The moments of a random variable contain useful information about it. In fact, under the following technical conditions, the moments uniquely determine the distribution of the random variable.

Theorem (Uniqueness theorem for moments) Suppose that all moments $$\mathbb{E}(X^k), k = 1, 2, ...$$ of the random variable $$X$$ exist, and that the series

\begin{align} \sum^\infty_{k = 0}\frac{t^k}{k!} \mathbb{E}(X^k), \end{align}

is absolutely convergent for some $$t > 0$$. Then the moments uniquely determine the distribution of $$X$$.

## Covariance and correlation¶

We are often interested in the extent to which two random variables co-vary, a property that is quantified by the their covariance, as defined below.

Definition (Covariance) If $$X$$ and $$Y$$ are random variables, then their covariance is denoted $$\text{cov}(X, Y)$$ and defined as

\begin{align} \text{cov}(X, Y) = \mathbb{E}\left(X - \mathbb{E}(X)\right)\mathbb{E}\left(Y - \mathbb{E}(Y)\right), \end{align}

whenever these expectations exist.

Clearly, if we multiply $$X$$ and $$Y$$ by $$a$$ and $$b$$ respectively, their covariance will change by a factor of $$ab$$. We may be interested in a scale-invariant metric of the covariance between two random variables, captured by the correlation coefficient.

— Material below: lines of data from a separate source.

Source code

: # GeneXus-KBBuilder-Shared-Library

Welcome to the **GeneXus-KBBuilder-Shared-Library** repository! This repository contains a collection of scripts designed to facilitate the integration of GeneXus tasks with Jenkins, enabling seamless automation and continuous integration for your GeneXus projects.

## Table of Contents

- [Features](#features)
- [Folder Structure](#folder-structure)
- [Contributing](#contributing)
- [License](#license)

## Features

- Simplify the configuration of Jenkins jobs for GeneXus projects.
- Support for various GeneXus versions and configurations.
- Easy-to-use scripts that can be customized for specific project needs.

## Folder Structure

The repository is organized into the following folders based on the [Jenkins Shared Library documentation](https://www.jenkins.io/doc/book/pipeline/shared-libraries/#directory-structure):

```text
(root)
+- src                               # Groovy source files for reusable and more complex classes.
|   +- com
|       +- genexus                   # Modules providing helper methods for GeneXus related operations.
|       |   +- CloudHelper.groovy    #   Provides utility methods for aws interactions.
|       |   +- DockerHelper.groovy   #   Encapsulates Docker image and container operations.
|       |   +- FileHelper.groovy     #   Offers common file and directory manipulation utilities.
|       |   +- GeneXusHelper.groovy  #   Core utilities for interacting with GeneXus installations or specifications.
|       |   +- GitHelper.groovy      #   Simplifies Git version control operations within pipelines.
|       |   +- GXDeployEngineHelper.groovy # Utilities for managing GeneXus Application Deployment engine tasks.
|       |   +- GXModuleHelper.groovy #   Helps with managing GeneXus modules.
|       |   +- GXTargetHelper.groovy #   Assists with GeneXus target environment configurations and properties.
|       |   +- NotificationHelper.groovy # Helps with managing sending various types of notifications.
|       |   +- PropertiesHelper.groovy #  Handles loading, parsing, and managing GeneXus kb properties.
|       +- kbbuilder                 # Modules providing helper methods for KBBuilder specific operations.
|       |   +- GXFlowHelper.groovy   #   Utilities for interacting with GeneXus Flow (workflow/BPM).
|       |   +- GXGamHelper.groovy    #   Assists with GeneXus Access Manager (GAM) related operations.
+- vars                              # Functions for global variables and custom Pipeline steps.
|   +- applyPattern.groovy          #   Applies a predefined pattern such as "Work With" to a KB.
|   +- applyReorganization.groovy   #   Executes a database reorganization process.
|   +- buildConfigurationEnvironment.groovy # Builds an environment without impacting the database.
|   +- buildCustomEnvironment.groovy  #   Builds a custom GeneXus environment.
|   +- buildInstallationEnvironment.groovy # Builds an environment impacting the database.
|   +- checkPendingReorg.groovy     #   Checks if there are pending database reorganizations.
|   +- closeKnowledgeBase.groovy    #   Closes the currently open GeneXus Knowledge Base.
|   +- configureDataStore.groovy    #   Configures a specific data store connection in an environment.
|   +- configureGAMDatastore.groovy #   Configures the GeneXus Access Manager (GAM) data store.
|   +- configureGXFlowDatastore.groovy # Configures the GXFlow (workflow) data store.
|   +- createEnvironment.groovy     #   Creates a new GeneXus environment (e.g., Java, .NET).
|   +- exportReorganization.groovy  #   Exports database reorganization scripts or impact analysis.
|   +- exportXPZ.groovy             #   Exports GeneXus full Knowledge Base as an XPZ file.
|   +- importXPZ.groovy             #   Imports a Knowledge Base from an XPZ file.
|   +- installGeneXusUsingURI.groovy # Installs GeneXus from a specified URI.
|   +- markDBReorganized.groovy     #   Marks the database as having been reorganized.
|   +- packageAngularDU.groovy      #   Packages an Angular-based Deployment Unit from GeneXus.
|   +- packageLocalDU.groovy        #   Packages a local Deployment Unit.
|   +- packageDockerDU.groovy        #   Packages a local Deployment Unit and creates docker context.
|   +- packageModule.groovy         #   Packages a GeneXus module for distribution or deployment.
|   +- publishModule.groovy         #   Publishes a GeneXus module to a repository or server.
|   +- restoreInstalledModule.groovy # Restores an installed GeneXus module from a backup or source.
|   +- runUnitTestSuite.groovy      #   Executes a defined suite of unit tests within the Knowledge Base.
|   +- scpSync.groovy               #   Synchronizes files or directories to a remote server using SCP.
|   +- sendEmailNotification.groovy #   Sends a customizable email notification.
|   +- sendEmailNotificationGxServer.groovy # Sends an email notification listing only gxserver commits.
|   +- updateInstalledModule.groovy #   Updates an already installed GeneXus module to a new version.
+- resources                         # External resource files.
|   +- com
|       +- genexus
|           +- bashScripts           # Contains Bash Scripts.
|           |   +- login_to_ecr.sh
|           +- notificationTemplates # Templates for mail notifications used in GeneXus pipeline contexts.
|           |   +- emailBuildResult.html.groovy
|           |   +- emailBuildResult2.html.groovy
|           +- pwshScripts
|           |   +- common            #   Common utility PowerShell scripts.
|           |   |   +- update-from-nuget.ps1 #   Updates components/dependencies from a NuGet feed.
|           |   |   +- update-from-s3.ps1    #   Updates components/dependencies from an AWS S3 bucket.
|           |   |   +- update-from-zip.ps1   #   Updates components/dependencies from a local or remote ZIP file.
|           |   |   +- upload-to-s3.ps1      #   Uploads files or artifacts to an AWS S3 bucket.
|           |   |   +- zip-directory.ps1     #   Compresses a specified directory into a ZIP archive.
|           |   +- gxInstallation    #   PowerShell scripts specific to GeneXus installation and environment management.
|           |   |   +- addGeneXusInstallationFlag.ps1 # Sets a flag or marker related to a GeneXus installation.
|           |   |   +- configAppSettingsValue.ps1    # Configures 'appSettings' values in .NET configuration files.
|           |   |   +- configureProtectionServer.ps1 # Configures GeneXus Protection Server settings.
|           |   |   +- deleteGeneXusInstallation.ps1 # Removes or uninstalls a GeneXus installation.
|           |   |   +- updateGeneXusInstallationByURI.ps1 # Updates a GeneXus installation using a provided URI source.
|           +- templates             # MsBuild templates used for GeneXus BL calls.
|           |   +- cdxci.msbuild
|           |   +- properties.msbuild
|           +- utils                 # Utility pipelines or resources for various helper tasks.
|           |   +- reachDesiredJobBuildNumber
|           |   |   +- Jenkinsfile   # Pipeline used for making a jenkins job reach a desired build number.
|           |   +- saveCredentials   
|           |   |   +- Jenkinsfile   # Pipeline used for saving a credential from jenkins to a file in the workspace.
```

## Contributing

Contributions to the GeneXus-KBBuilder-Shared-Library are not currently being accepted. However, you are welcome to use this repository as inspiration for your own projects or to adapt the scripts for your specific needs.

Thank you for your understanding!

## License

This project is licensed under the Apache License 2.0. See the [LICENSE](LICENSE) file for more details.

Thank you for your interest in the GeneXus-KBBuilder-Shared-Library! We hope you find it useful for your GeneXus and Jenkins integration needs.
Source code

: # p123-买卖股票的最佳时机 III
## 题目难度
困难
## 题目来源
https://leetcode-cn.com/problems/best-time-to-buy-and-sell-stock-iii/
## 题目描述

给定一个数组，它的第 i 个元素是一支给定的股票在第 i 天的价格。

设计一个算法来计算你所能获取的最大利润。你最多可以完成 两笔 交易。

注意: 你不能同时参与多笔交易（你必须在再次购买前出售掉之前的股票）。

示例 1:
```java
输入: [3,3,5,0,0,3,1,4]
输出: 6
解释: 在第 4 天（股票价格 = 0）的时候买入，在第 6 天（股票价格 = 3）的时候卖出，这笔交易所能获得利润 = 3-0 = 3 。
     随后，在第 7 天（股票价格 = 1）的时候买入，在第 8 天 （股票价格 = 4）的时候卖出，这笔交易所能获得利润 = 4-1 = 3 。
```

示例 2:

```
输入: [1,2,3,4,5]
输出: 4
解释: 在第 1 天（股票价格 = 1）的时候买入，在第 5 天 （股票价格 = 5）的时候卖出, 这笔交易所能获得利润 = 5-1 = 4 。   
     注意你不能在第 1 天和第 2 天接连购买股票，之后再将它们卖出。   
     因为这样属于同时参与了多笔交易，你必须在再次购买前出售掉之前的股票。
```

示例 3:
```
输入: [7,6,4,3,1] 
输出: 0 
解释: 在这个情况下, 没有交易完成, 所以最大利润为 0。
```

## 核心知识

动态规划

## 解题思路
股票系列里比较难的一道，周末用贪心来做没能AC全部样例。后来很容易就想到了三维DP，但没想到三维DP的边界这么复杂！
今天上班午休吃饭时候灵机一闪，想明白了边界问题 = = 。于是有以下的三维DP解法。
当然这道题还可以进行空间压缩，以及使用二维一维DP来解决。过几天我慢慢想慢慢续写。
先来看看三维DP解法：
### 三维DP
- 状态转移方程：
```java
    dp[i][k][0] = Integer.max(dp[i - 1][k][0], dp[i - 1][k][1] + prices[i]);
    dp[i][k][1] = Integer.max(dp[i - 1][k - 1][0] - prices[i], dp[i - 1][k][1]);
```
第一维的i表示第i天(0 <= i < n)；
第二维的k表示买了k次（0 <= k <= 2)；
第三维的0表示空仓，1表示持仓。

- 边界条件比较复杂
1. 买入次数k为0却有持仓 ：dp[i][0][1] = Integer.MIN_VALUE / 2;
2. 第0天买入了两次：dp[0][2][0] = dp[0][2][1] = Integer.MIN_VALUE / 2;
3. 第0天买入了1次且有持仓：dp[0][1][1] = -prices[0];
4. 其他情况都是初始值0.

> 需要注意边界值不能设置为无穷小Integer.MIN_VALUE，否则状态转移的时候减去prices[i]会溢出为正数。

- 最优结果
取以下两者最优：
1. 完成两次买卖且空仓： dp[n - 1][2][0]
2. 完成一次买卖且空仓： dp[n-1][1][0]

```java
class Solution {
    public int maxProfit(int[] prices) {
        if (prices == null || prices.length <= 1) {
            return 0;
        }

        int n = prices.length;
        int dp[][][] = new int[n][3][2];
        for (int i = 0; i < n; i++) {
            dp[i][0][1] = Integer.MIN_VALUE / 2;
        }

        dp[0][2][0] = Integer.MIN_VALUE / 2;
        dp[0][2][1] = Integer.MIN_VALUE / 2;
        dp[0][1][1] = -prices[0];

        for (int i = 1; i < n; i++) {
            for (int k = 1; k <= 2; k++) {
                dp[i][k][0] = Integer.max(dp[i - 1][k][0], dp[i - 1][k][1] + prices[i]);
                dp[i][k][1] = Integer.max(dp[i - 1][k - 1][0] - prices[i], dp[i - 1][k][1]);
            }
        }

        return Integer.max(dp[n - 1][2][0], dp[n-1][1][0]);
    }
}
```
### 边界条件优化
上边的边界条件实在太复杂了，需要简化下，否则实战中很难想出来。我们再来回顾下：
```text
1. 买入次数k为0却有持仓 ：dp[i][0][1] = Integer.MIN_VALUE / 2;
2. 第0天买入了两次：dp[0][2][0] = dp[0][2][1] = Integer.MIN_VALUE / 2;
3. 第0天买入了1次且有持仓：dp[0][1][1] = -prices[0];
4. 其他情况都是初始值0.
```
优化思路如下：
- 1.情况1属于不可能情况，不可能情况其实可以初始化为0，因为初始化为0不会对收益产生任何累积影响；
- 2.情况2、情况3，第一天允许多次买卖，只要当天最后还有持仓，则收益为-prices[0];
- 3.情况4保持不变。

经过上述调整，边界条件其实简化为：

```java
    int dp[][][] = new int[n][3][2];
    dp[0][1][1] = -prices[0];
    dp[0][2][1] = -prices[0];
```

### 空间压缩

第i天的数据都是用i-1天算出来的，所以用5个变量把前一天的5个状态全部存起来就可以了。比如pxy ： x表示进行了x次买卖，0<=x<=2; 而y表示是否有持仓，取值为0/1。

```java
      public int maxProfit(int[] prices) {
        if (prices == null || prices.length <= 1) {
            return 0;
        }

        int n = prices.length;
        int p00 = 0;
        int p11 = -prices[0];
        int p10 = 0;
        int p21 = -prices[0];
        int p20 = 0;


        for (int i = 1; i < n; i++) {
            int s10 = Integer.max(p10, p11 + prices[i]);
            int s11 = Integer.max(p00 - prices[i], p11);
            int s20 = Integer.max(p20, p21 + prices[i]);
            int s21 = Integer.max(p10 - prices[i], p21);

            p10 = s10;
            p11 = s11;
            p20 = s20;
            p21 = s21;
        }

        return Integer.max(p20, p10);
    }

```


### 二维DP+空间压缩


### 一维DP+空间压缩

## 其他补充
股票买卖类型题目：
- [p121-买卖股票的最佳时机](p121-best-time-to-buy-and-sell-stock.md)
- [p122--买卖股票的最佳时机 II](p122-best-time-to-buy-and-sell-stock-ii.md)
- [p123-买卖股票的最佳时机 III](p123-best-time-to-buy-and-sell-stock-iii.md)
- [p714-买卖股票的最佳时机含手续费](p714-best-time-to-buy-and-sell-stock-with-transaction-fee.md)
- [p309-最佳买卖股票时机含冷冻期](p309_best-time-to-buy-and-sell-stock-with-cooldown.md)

Definition (Correlation coefficient) If $$X$$ and $$Y$$ are random variables, then their correlation coefficient is denoted $$\rho(X, Y)$$ and defined as

\begin{align} \rho(X, Y) = \frac{\text{cov}(X, Y)}{\sqrt{\text{var}(X)\text{var}(Y)}}, \end{align}

whenever the covariance and variances exist and $$\text{Var}(X)\text{Var}(Y ) \neq 0$$.

The correlation coefficient of two random variables has absolute value less than or equal to $$1$$, as stated by the following result which is worth bearing in mind.

Theorem (Correlation between $$-1$$ and $$1$$) If $$X$$ and $$Y$$ are random variables, then

\begin{align} -1 \leq \rho(X, Y) \leq 1, \end{align}

whenever this correlation exists.

The above result can be shown quickly from an application of the Cauchy-Schwartz inequality stated and proved below.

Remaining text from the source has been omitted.